**What you need to do**:
Search the data for the string "name" and copy each line where it turns up.

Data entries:
• • • • • • •

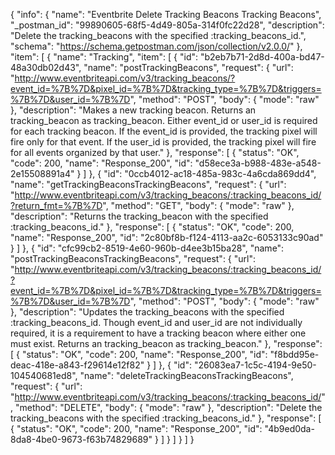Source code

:{
  "info": {
    "name": "Eventbrite Delete Tracking Beacons Tracking Beacons",
    "_postman_id": "99890605-68f5-4d49-805a-314f0fc22d28",
    "description": "Delete the tracking_beacons with the specified :tracking_beacons_id.",
    "schema": "https://schema.getpostman.com/json/collection/v2.0.0/"
  },
  "item": [
    {
      "name": "Tracking",
      "item": [
        {
          "id": "b2eb7b71-2d8d-400a-bd47-48a30db02d43",
          "name": "postTrackingBeacons",
          "request": {
            "url": "http://www.eventbriteapi.com/v3/tracking_beacons/?event_id=%7B%7D&pixel_id=%7B%7D&tracking_type=%7B%7D&triggers=%7B%7D&user_id=%7B%7D",
            "method": "POST",
            "body": {
              "mode": "raw"
            },
            "description": "Makes a new tracking beacon. Returns an tracking_beacon as tracking_beacon. Either event_id or user_id is required for each tracking beacon. If the event_id is provided, the tracking pixel will fire only for that event. If the user_id is provided, the tracking pixel will fire for all events organized by that user."
          },
          "response": [
            {
              "status": "OK",
              "code": 200,
              "name": "Response_200",
              "id": "d58ece3a-b988-483e-a548-2e15508891a4"
            }
          ]
        },
        {
          "id": "0ccb4012-ac18-485a-983c-4a6cda869dd4",
          "name": "getTrackingBeaconsTrackingBeacons",
          "request": {
            "url": "http://www.eventbriteapi.com/v3/tracking_beacons/:tracking_beacons_id/?return_fmt=%7B%7D",
            "method": "GET",
            "body": {
              "mode": "raw"
            },
            "description": "Returns the tracking_beacon with the specified :tracking_beacons_id."
          },
          "response": [
            {
              "status": "OK",
              "code": 200,
              "name": "Response_200",
              "id": "2c80bf8b-f124-4113-aa2c-6053133c90ad"
            }
          ]
        },
        {
          "id": "cfc99cb2-8519-4e60-960b-d4ee3b15ba28",
          "name": "postTrackingBeaconsTrackingBeacons",
          "request": {
            "url": "http://www.eventbriteapi.com/v3/tracking_beacons/:tracking_beacons_id/?event_id=%7B%7D&pixel_id=%7B%7D&tracking_type=%7B%7D&triggers=%7B%7D&user_id=%7B%7D",
            "method": "POST",
            "body": {
              "mode": "raw"
            },
            "description": "Updates the tracking_beacons with the specified :tracking_beacons_id. Though event_id and user_id are not individually required, it is a requirement to have a tracking beacon where either one must exist. Returns an tracking_beacon as tracking_beacon."
          },
          "response": [
            {
              "status": "OK",
              "code": 200,
              "name": "Response_200",
              "id": "f8bdd95e-deac-418e-a843-f29614e12f82"
            }
          ]
        },
        {
          "id": "26083ea7-1c5c-4194-9e50-104540681ed8",
          "name": "deleteTrackingBeaconsTrackingBeacons",
          "request": {
            "url": "http://www.eventbriteapi.com/v3/tracking_beacons/:tracking_beacons_id/",
            "method": "DELETE",
            "body": {
              "mode": "raw"
            },
            "description": "Delete the tracking_beacons with the specified :tracking_beacons_id."
          },
          "response": [
            {
              "status": "OK",
              "code": 200,
              "name": "Response_200",
              "id": "4b9ed0da-8da8-4be0-9673-f63b74829689"
            }
          ]
        }
      ]
    }
  ]
}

• • • • • • •

**Output below**:
    "name": "Eventbrite Delete Tracking Beacons Tracking Beacons",
      "name": "Tracking",
          "name": "postTrackingBeacons",
              "name": "Response_200",
          "name": "getTrackingBeaconsTrackingBeacons",
              "name": "Response_200",
          "name": "postTrackingBeaconsTrackingBeacons",
              "name": "Response_200",
          "name": "deleteTrackingBeaconsTrackingBeacons",
              "name": "Response_200",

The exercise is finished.